(Activity) Below are some records. Count the lines with "Additionally" in them and give nothing but the total.

------------------------------------------------------------------------

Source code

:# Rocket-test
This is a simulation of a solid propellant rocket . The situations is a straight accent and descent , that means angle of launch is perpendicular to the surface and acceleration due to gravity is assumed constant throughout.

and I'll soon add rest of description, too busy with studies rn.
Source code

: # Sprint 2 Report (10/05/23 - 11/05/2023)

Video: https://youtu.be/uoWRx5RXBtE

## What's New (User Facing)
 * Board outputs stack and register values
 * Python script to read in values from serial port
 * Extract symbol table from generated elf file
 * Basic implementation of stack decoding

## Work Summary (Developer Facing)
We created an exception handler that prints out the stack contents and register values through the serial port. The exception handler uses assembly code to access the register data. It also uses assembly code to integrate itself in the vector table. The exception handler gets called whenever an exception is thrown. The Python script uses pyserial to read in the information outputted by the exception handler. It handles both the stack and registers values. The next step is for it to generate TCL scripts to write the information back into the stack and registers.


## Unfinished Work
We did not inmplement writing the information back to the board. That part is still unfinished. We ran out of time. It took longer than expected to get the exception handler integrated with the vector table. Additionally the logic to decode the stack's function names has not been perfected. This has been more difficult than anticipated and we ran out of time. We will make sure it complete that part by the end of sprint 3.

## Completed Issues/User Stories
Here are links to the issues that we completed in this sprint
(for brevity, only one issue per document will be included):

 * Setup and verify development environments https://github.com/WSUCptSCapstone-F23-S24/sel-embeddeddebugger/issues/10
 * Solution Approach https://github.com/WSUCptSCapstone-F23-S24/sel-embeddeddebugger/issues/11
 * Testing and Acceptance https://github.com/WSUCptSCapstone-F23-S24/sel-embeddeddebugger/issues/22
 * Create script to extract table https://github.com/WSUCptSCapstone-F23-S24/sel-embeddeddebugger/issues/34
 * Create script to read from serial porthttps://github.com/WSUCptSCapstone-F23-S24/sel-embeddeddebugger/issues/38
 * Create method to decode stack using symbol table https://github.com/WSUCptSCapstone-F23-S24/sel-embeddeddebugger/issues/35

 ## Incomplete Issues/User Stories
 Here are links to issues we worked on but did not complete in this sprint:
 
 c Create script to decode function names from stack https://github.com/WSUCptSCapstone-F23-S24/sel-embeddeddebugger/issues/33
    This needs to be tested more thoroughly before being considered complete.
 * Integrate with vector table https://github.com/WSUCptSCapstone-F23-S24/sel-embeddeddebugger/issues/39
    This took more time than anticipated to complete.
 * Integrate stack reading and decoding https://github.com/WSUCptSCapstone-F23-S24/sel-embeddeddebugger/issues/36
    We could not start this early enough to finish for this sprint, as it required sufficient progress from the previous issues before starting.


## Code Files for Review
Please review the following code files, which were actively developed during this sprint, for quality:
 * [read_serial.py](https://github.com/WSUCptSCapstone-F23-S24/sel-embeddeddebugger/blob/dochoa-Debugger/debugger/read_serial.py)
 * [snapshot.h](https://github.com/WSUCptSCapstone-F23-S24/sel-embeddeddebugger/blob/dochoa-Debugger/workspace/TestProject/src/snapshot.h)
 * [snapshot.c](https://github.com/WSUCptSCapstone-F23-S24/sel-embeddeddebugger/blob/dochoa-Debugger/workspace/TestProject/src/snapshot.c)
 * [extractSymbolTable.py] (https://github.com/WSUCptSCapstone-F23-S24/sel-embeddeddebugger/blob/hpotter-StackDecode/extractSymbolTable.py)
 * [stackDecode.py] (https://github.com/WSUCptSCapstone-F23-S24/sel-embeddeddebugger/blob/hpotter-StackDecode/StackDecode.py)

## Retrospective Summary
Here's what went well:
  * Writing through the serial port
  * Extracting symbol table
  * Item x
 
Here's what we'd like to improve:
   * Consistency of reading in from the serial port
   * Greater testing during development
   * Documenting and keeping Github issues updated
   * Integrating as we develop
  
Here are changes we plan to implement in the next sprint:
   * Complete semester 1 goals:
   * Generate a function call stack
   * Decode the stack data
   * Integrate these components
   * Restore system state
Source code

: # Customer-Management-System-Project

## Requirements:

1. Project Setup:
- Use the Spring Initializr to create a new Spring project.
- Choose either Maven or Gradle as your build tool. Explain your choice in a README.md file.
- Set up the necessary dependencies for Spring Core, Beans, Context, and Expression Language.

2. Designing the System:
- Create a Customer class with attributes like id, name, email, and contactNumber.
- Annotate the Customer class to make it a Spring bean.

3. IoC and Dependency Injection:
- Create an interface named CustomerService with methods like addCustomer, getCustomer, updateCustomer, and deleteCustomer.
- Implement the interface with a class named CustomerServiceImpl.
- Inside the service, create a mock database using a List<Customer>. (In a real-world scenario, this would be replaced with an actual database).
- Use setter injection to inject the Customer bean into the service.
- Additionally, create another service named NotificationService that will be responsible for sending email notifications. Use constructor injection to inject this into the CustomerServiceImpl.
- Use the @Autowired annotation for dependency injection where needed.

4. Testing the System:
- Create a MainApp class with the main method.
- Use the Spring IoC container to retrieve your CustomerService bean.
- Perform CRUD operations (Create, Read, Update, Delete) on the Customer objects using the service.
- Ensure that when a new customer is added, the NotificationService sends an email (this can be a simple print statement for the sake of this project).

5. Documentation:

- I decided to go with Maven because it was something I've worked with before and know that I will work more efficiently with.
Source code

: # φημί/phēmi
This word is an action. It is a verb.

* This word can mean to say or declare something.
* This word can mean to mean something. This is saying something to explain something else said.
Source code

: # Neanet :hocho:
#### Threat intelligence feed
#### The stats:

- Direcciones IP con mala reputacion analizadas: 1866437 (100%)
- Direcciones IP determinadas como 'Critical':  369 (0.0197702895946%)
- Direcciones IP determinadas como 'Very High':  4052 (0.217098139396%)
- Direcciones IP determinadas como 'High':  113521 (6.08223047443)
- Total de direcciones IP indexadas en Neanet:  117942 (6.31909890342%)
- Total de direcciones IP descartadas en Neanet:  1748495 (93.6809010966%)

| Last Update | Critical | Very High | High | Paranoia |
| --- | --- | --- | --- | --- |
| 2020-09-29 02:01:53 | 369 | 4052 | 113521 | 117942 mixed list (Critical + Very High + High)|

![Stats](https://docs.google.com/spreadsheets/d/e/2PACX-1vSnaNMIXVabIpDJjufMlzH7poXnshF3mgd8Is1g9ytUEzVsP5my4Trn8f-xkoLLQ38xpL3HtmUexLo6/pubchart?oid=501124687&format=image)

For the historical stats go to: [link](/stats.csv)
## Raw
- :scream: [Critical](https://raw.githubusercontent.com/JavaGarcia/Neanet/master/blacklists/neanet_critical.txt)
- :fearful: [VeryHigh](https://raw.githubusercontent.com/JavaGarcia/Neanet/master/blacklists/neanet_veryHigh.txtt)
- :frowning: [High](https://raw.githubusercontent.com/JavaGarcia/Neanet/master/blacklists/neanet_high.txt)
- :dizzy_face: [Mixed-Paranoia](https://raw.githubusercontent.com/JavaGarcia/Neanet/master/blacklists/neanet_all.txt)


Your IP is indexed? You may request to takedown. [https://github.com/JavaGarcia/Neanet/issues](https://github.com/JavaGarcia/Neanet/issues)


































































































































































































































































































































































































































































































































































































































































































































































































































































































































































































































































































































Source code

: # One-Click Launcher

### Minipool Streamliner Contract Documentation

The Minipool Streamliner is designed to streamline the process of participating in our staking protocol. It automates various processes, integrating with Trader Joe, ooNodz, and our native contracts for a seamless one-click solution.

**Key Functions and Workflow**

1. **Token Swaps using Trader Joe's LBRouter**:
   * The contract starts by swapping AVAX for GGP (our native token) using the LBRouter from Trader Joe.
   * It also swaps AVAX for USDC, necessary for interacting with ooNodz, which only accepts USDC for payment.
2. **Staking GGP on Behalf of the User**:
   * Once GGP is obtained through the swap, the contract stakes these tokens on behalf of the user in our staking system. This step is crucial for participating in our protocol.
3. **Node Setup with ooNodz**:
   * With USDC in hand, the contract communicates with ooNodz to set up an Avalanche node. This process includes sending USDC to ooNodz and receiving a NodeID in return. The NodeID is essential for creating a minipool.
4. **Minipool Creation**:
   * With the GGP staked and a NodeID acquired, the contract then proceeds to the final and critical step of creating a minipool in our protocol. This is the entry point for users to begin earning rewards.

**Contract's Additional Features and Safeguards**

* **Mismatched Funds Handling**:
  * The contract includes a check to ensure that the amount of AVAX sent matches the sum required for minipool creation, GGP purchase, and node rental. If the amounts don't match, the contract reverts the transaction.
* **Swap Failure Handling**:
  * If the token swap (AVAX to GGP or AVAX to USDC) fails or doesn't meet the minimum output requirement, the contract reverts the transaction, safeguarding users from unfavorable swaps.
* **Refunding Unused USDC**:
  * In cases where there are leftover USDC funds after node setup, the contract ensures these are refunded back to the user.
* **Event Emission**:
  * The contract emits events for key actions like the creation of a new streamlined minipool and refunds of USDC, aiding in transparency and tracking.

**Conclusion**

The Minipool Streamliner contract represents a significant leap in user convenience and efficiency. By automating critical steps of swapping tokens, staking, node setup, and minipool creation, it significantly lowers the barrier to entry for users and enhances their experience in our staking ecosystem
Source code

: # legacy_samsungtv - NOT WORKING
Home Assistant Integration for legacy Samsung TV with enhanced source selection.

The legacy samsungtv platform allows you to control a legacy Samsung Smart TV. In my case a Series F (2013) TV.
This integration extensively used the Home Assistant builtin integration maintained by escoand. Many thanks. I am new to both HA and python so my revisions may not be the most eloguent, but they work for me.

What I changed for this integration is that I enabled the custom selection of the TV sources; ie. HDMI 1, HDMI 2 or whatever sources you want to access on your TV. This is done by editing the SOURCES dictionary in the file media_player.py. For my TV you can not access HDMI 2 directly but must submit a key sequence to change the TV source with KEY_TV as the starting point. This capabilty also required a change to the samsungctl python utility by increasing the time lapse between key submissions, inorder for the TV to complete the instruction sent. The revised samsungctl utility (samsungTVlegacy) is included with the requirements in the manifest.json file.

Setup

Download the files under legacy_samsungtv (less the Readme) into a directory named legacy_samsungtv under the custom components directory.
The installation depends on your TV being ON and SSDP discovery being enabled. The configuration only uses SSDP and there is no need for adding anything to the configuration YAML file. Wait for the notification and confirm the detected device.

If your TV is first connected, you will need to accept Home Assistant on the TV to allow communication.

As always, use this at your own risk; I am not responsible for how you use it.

------------------------------------------------------------------------

(Your response) 2